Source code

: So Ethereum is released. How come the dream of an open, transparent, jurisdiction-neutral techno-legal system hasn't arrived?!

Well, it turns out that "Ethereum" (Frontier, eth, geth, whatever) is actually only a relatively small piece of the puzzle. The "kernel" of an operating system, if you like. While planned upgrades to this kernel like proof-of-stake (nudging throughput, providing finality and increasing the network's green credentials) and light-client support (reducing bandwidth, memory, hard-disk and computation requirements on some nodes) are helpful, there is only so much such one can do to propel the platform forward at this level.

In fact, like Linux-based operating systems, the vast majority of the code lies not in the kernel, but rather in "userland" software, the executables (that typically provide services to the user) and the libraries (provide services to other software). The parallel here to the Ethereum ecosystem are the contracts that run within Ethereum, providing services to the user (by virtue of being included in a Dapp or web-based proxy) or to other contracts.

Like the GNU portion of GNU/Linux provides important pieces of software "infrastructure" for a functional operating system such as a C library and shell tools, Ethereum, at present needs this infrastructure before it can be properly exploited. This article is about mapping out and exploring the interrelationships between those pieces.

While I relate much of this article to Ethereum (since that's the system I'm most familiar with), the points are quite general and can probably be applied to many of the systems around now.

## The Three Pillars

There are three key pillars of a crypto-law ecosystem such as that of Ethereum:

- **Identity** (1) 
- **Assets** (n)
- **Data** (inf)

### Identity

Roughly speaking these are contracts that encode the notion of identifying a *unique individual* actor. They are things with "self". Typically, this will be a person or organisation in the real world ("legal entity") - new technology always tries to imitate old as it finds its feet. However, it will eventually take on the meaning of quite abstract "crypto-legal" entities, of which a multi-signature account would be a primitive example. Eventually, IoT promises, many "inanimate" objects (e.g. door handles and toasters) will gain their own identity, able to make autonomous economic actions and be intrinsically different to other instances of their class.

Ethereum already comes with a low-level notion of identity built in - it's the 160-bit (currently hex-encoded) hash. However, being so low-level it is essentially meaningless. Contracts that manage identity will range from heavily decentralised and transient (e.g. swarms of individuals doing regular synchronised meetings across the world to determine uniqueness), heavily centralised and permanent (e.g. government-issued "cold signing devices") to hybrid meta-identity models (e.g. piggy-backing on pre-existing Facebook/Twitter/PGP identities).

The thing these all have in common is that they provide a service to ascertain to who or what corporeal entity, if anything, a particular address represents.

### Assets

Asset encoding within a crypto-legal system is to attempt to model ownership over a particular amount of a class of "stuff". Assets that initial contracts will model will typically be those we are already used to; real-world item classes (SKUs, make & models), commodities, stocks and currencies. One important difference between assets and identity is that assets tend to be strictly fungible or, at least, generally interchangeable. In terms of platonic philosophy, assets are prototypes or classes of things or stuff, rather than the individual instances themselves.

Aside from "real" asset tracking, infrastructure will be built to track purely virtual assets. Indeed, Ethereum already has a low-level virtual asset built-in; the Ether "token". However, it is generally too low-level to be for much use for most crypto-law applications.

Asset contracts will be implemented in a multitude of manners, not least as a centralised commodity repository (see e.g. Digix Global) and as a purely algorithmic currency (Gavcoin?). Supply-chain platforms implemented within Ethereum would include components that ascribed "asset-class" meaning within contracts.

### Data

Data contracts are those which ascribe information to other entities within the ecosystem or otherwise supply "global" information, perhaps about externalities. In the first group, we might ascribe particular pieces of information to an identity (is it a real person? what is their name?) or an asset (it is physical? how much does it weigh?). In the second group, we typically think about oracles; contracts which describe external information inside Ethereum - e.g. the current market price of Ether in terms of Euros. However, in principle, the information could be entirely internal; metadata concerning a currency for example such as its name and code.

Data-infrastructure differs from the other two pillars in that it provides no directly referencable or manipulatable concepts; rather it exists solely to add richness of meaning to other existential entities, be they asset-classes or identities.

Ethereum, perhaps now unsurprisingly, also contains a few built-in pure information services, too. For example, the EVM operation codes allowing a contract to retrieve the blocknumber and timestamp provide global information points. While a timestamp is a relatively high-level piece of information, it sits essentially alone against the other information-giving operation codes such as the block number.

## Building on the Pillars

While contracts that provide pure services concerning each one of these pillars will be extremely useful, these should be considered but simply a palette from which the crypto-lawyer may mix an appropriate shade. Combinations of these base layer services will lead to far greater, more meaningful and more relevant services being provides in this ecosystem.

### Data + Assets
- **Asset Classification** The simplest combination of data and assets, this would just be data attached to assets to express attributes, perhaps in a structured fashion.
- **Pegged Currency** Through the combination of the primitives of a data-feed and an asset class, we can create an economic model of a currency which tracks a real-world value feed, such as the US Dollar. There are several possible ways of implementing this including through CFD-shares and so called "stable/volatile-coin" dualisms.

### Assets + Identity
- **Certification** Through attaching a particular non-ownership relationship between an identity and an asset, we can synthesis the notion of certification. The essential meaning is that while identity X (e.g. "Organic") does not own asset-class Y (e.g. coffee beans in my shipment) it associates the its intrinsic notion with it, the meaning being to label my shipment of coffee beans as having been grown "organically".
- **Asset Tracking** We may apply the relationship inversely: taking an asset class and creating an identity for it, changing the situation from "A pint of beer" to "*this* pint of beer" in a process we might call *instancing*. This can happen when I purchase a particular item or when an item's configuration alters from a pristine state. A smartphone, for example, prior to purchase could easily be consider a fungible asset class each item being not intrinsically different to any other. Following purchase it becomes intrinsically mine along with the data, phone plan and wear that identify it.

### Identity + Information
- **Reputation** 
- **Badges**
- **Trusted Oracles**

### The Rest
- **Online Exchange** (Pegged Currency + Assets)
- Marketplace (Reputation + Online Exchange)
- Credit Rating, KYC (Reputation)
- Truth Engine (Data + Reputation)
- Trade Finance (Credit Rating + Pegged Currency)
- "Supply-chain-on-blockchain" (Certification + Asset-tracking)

» **The problem**
Without changing anything, quote the lines from the top of the data to the line that contains "system hasn't arrived?!", including that line.

» **Solution**
Source code

: So Ethereum is released. How come the dream of an open, transparent, jurisdiction-neutral techno-legal system hasn't arrived?!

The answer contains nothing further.